A distributed directory is an overlay data structure on a graph $G$ that helps to access a shared token $t$. The directory supports three operations: publish, to announce the token, lookup, to read the contents of the token, and move, to get exclusive update access to the token. The directory is built upon a hierarchical partition of the graph using either weak or strong clusters. The main mechanism is the maintenance of a directory path that starts at the root node in the hierarchy and points to the current owner of the token. In the literature, there are known directory algorithms based on hierarchical graph structures, but none of them have considered failures. Given a hierarchical partition, we consider the impact of $f$ edge failures on the functionality and performance of the distributed directory. The edge failures may result in the splitting of clusters into up to $f+1$ connected components and an increase in the number of levels in the hierarchy. To recover the hierarchical partition after failures, we maintain spanning trees in the clusters and their connected components.
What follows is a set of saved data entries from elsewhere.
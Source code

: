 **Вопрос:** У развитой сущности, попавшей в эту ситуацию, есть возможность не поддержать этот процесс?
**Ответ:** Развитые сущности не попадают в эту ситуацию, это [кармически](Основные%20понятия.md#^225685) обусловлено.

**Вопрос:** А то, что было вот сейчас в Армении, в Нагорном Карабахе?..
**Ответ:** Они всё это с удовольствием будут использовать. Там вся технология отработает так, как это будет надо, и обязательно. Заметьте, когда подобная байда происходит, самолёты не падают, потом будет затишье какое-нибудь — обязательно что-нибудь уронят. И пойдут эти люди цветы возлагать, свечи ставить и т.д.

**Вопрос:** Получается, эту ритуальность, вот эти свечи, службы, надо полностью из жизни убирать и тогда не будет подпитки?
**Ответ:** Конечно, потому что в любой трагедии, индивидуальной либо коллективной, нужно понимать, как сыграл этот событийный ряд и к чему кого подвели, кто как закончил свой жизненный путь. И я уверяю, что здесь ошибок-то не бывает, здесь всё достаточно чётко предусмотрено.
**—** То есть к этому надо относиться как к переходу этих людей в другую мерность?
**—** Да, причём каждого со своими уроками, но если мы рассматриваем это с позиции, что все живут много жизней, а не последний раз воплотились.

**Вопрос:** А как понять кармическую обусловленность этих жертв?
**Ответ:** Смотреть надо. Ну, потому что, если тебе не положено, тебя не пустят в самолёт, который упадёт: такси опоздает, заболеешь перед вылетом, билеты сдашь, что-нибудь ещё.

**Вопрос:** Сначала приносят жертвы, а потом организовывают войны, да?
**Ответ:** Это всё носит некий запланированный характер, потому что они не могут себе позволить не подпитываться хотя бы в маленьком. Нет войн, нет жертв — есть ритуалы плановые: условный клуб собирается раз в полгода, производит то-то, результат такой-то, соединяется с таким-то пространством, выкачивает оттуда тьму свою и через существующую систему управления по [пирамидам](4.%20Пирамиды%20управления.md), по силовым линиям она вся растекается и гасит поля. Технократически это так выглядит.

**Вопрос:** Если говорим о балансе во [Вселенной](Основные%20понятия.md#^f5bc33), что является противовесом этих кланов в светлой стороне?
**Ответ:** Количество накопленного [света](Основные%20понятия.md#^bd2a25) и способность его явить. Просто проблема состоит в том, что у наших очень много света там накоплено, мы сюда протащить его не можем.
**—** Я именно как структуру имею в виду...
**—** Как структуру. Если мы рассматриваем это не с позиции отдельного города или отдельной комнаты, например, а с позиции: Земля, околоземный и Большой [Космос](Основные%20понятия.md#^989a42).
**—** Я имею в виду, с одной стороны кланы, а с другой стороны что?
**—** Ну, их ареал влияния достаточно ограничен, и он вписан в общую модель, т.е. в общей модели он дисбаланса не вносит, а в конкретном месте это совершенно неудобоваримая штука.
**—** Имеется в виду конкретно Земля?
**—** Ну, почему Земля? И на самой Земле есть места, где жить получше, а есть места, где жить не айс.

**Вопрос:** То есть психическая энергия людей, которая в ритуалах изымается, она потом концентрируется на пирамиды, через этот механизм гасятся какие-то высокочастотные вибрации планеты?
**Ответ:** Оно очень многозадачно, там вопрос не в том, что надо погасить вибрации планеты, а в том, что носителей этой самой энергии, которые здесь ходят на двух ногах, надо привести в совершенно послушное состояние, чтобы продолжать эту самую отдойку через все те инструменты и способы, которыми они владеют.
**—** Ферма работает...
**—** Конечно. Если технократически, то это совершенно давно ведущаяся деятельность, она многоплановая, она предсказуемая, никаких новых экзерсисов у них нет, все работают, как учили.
If $G$ remains connected, we show that each level of the directory path is dilated by only a factor $f$. We also show that the performance of the publish and lookup operations is affected in the worst case by a factor $f$ with respect to the message complexity. The message complexity of the move operation increases by an $f$ factor and the number of additional layers in the hierarchy.

翻译：分布式目录是图$G$上的一种覆盖数据结构，用于协助访问共享令牌$t$。该目录支持三种操作：发布（publish），用于宣布令牌；查找（lookup），用于读取令牌内容；以及移动（move），用于获取令牌的独占更新权限。该目录基于图的层次化分区构建，分区采用弱聚类或强聚类方式。其核心机制是维护一条从层次结构根节点指向令牌当前持有者的目录路径。现有文献中存在基于层次图结构的目录算法，但均未考虑故障场景。给定层次化分区，我们研究$f$条边故障对分布式目录功能与性能的影响。边故障可能导致聚类分裂为最多$f+1$个连通分量，并增加层次结构的层数。为在故障后恢复层次化分区，我们在聚类及其连通分量中维护生成树。若图$G$保持连通性，我们证明目录路径的每一层仅被扩展$f$倍。我们还证明，在最坏情况下，发布和查找操作的性能在消息复杂度上受$f$倍影响；移动操作的消息复杂度增加$f$倍，并受层次结构中新增层数的影响。